Sir Ken Robinson on Creativity and Changing Educational Paradigms
By Maria Popova
What’s not to love about RSA Animate? Here’s their animated adaptation of Sir Ken Robinson’s talk about changing educational paradigms, based on one of the best TED talks of all time, in which Sir Ken makes a compelling case for how schools are killing creativity:
We have a system of education that is modeled on the interest of industrialism and in the image of it. School are still pretty much organized on factory lines — ringing bells, separate facilities, specialized into separate subjects. We still educate children by batches.

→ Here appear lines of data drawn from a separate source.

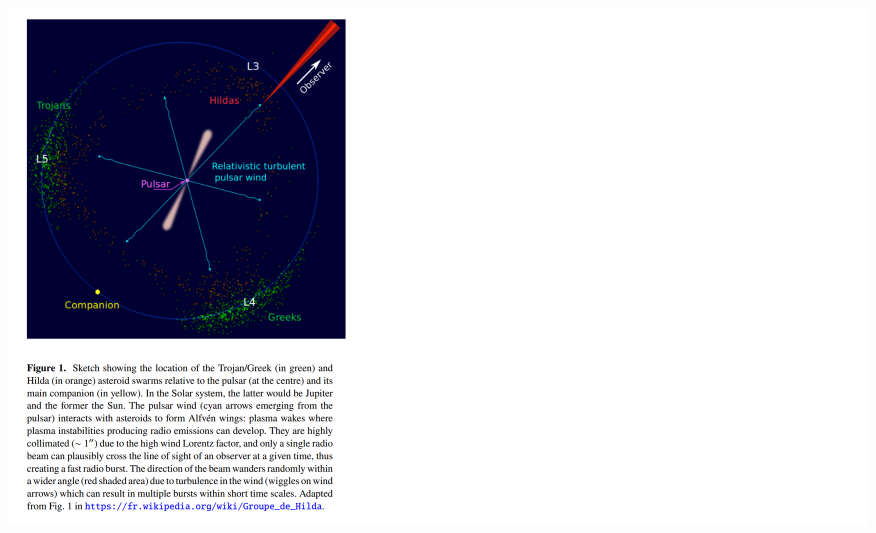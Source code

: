   <img src="Figures/image-20210923134552839.png" alt="image-20210923134552839" style="zoom:50%;" />
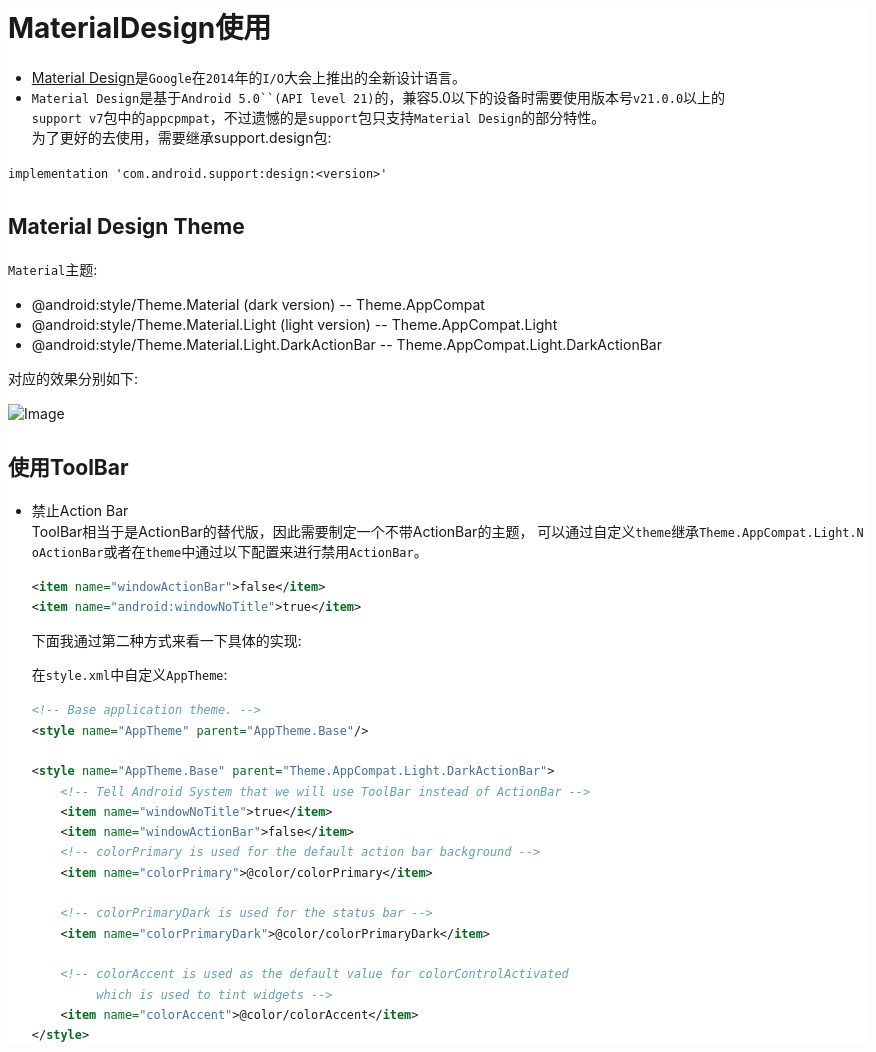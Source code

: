 MaterialDesign使用
===

- [Material Design](https://material.io/components?platform=android)是`Google`在`2014`年的`I/O`大会上推出的全新设计语言。                        
- `Material Design`是基于`Android 5.0``(API level 21)`的，兼容5.0以下的设备时需要使用版本号`v21.0.0`以上的                           
`support v7`包中的`appcpmpat`，不过遗憾的是`support`包只支持`Material Design`的部分特性。                       
为了更好的去使用，需要继承support.design包: 
```
implementation 'com.android.support:design:<version>'
```


Material Design Theme
---

`Material`主题:                         

- @android:style/Theme.Material (dark version)             --               Theme.AppCompat                           
- @android:style/Theme.Material.Light (light version)      --               Theme.AppCompat.Light                 
- @android:style/Theme.Material.Light.DarkActionBar        --               Theme.AppCompat.Light.DarkActionBar                 

对应的效果分别如下:    

![Image](https://raw.githubusercontent.com/CharonChui/Pictures/master/Material_theme.png?raw=true)    

使用ToolBar
---

- 禁止Action Bar                  
    ToolBar相当于是ActionBar的替代版，因此需要制定一个不带ActionBar的主题，
    可以通过自定义`theme`继承`Theme.AppCompat.Light.NoActionBar`或者在`theme`中通过以下配置来进行禁用`ActionBar`。
    
    ```xml
    <item name="windowActionBar">false</item>
    <item name="android:windowNoTitle">true</item>
    ```
    
    下面我通过第二种方式来看一下具体的实现:   
    
    在`style.xml`中自定义`AppTheme`:    
    
    ```xml
    <!-- Base application theme. -->
    <style name="AppTheme" parent="AppTheme.Base"/>
    
    <style name="AppTheme.Base" parent="Theme.AppCompat.Light.DarkActionBar">
    	<!-- Tell Android System that we will use ToolBar instead of ActionBar -->
    	<item name="windowNoTitle">true</item>
    	<item name="windowActionBar">false</item>
    	<!-- colorPrimary is used for the default action bar background -->
    	<item name="colorPrimary">@color/colorPrimary</item>
    
    	<!-- colorPrimaryDark is used for the status bar -->
    	<item name="colorPrimaryDark">@color/colorPrimaryDark</item>
    
    	<!-- colorAccent is used as the default value for colorControlActivated
    		 which is used to tint widgets -->
    	<item name="colorAccent">@color/colorAccent</item>
    </style>
    ```
    
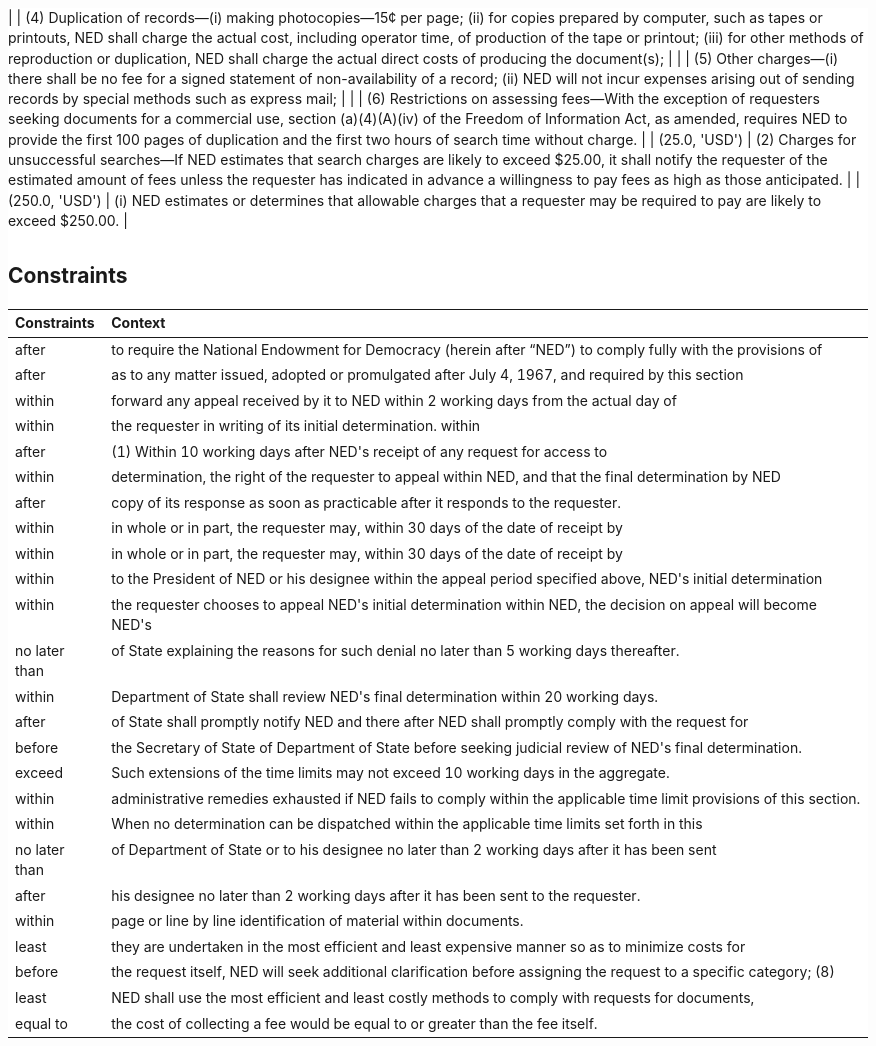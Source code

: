 |                |             (4) Duplication of records&#8212;(i) making photocopies&#8212;15&#162; per page; (ii) for copies prepared by computer, such as tapes or printouts, NED shall charge the actual cost, including operator time, of production of the tape or printout; (iii) for other methods of reproduction or duplication, NED shall charge the actual direct costs of producing the document(s);                         |
|                |             (5) Other charges&#8212;(i) there shall be no fee for a signed statement of non-availability of a record; (ii) NED will not incur expenses arising out of sending records by special methods such as express mail;                                                                                                                                                                                          |
|                |             (6) Restrictions on assessing fees&#8212;With the exception of requesters seeking documents for a commercial use, section (a)(4)(A)(iv) of the Freedom of Information Act, as amended, requires NED to provide the first 100 pages of duplication and the first two hours of search time without charge.                                                                                                    |
| (25.0, 'USD')  | (2) Charges for unsuccessful searches&#8212;If NED estimates that search charges are likely to exceed $25.00, it shall notify the requester of the estimated amount of fees unless the requester has indicated in advance a willingness to pay fees as high as those anticipated.                                                                                                                                       |
| (250.0, 'USD') | (i) NED estimates or determines that allowable charges that a requester may be required to pay are likely to exceed $250.00.                                                                                                                                                                                                                                                                                            |


## Constraints

| Constraints   | Context                                                                                                                  |
|:--------------|:-------------------------------------------------------------------------------------------------------------------------|
| after         | to require the National Endowment for Democracy (herein after &#8220;NED&#8221;) to comply fully with the provisions of  |
| after         | as to any matter issued, adopted or promulgated after July 4, 1967, and required by this section                         |
| within        | forward any appeal received by it to NED within 2 working days from the actual day of                                    |
| within        | the requester in writing of its initial determination. within                                                            |
| after         | (1) Within 10 working days  after NED's receipt of any request for access to                                             |
| within        | determination, the right of the requester to appeal within NED, and that the final determination by NED                  |
| after         | copy of its response as soon as practicable after  it responds to the requester.                                         |
| within        | in whole or in part, the requester may, within 30 days of the date of receipt by                                         |
| within        | in whole or in part, the requester may, within 30 days of the date of receipt by                                         |
| within        | to the President of NED or his designee within the appeal period specified above, NED's initial determination            |
| within        | the requester chooses to appeal NED's initial determination within NED, the decision on appeal will become NED's         |
| no later than | of State explaining the reasons for such denial no later than  5 working days thereafter.                                |
| within        | Department of State shall review NED's final determination within  20 working days.                                      |
| after         | of State shall promptly notify NED and there after NED shall promptly comply with the request for                        |
| before        | the Secretary of State of Department of State before  seeking judicial review of NED's final determination.              |
| exceed        | Such extensions of the time limits may not  exceed  10 working days in the aggregate.                                    |
| within        | administrative remedies exhausted if NED fails to comply within  the applicable time limit provisions of this section.   |
| within        | When no determination can be dispatched  within the applicable time limits set forth in this                             |
| no later than | of Department of State or to his designee no later than 2 working days after it has been sent                            |
| after         | his designee no later than 2 working days after  it has been sent to the requester.                                      |
| within        | page or line by line identification of material within  documents.                                                       |
| least         | they are undertaken in the most efficient and least expensive manner so as to minimize costs for                         |
| before        | the request itself, NED will seek additional clarification before assigning the request to a specific category; (8)      |
| least         | NED shall use the most efficient and  least costly methods to comply with requests for documents,                        |
| equal to      | the cost of collecting a fee would be equal to  or greater than the fee itself.                                          |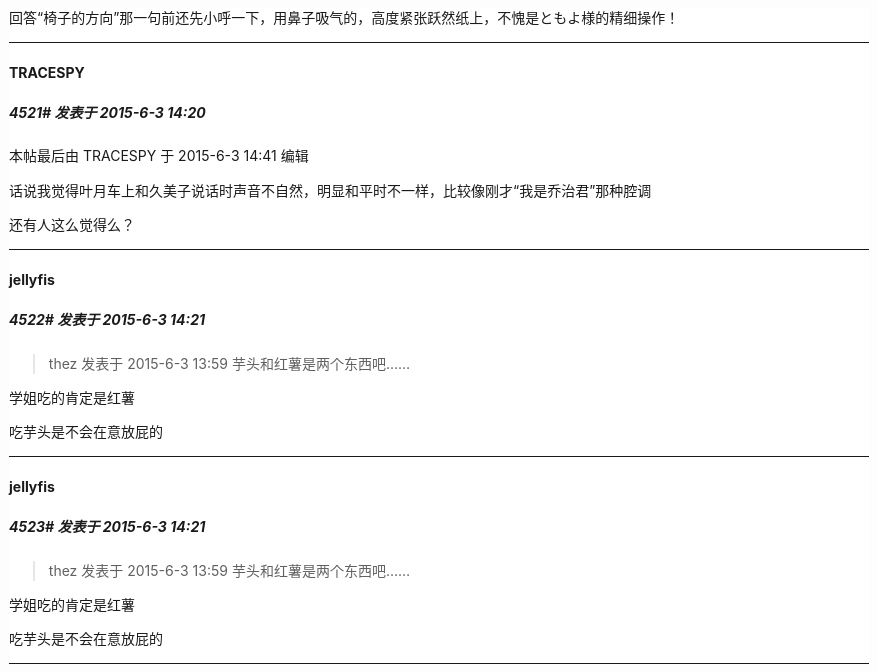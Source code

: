 
回答“椅子的方向”那一句前还先小呼一下，用鼻子吸气的，高度紧张跃然纸上，不愧是ともよ様的精细操作！







*****

####  TRACESPY  
##### 4521#       发表于 2015-6-3 14:20



 本帖最后由 TRACESPY 于 2015-6-3 14:41 编辑 

话说我觉得叶月车上和久美子说话时声音不自然，明显和平时不一样，比较像刚才“我是乔治君”那种腔调

还有人这么觉得么？







*****

####  jellyfis  
##### 4522#       发表于 2015-6-3 14:21



<blockquote>thez 发表于 2015-6-3 13:59
芋头和红薯是两个东西吧……</blockquote>
学姐吃的肯定是红薯


吃芋头是不会在意放屁的







*****

####  jellyfis  
##### 4523#       发表于 2015-6-3 14:21



<blockquote>thez 发表于 2015-6-3 13:59
芋头和红薯是两个东西吧……</blockquote>
学姐吃的肯定是红薯


吃芋头是不会在意放屁的







*****
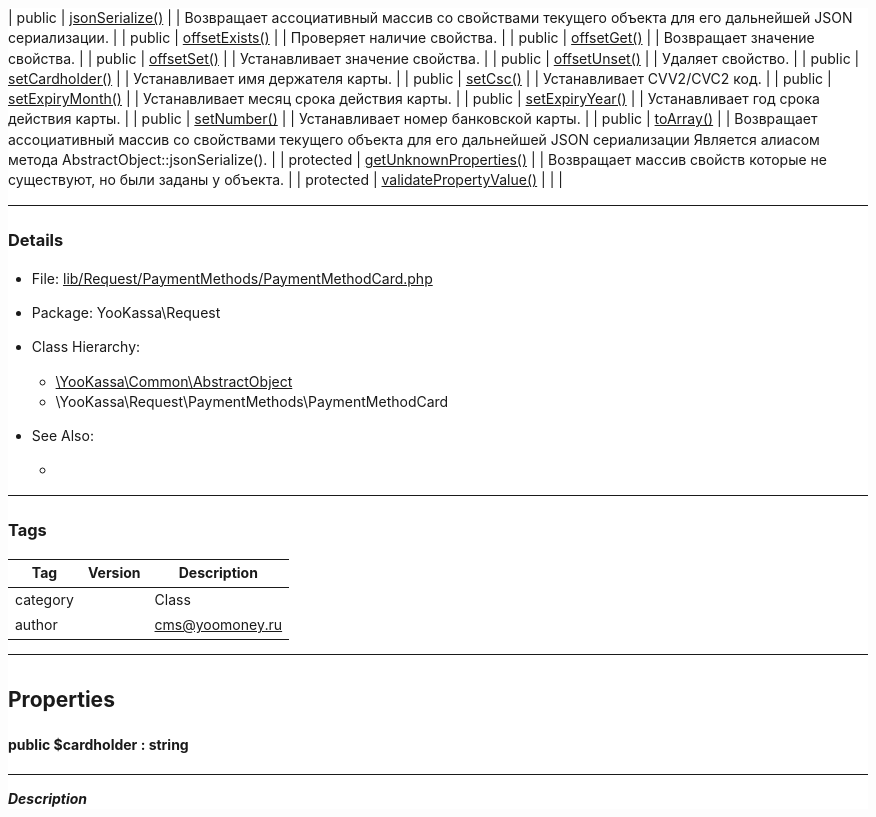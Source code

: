 | public | [jsonSerialize()](../classes/YooKassa-Common-AbstractObject.md#method_jsonSerialize) |  | Возвращает ассоциативный массив со свойствами текущего объекта для его дальнейшей JSON сериализации. |
| public | [offsetExists()](../classes/YooKassa-Common-AbstractObject.md#method_offsetExists) |  | Проверяет наличие свойства. |
| public | [offsetGet()](../classes/YooKassa-Common-AbstractObject.md#method_offsetGet) |  | Возвращает значение свойства. |
| public | [offsetSet()](../classes/YooKassa-Common-AbstractObject.md#method_offsetSet) |  | Устанавливает значение свойства. |
| public | [offsetUnset()](../classes/YooKassa-Common-AbstractObject.md#method_offsetUnset) |  | Удаляет свойство. |
| public | [setCardholder()](../classes/YooKassa-Request-PaymentMethods-PaymentMethodCard.md#method_setCardholder) |  | Устанавливает имя держателя карты. |
| public | [setCsc()](../classes/YooKassa-Request-PaymentMethods-PaymentMethodCard.md#method_setCsc) |  | Устанавливает CVV2/CVC2 код. |
| public | [setExpiryMonth()](../classes/YooKassa-Request-PaymentMethods-PaymentMethodCard.md#method_setExpiryMonth) |  | Устанавливает месяц срока действия карты. |
| public | [setExpiryYear()](../classes/YooKassa-Request-PaymentMethods-PaymentMethodCard.md#method_setExpiryYear) |  | Устанавливает год срока действия карты. |
| public | [setNumber()](../classes/YooKassa-Request-PaymentMethods-PaymentMethodCard.md#method_setNumber) |  | Устанавливает номер банковской карты. |
| public | [toArray()](../classes/YooKassa-Common-AbstractObject.md#method_toArray) |  | Возвращает ассоциативный массив со свойствами текущего объекта для его дальнейшей JSON сериализации Является алиасом метода AbstractObject::jsonSerialize(). |
| protected | [getUnknownProperties()](../classes/YooKassa-Common-AbstractObject.md#method_getUnknownProperties) |  | Возвращает массив свойств которые не существуют, но были заданы у объекта. |
| protected | [validatePropertyValue()](../classes/YooKassa-Common-AbstractObject.md#method_validatePropertyValue) |  |  |

---
### Details
* File: [lib/Request/PaymentMethods/PaymentMethodCard.php](../../lib/Request/PaymentMethods/PaymentMethodCard.php)
* Package: YooKassa\Request
* Class Hierarchy: 
  * [\YooKassa\Common\AbstractObject](../classes/YooKassa-Common-AbstractObject.md)
  * \YooKassa\Request\PaymentMethods\PaymentMethodCard

* See Also:
  * [](https://yookassa.ru/developers/api)

---
### Tags
| Tag | Version | Description |
| --- | ------- | ----------- |
| category |  | Class |
| author |  | cms@yoomoney.ru |

---
## Properties
<a name="property_cardholder"></a>
#### public $cardholder : string
---
***Description***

With his signature soundbite-ready cadence and perfectly timed wit, Sir Ken — always the intellectual showman — once again manages to ruffle some academic feathers while raising some important questions. I’m particularly on board with his emphasis on the role of divergent thinking:
Divergent thinking isn’t the same thing as creativity. I define creativity as the process of having original ideas that have value. Divergent thinking isn’t a synonym but is an essential capacity for creativity. It’s the ability to see lots of possible answers to a question, lots of possible ways to interpret a question, to think laterally, to think not just in linear or convergent ways, to see multiple answers, not one.
The full talk is well worth watching:
Robinson’s most recent book, The Element: How Finding Your Passion Changes Everything, is an absolute must-read, wherever you may stand on education.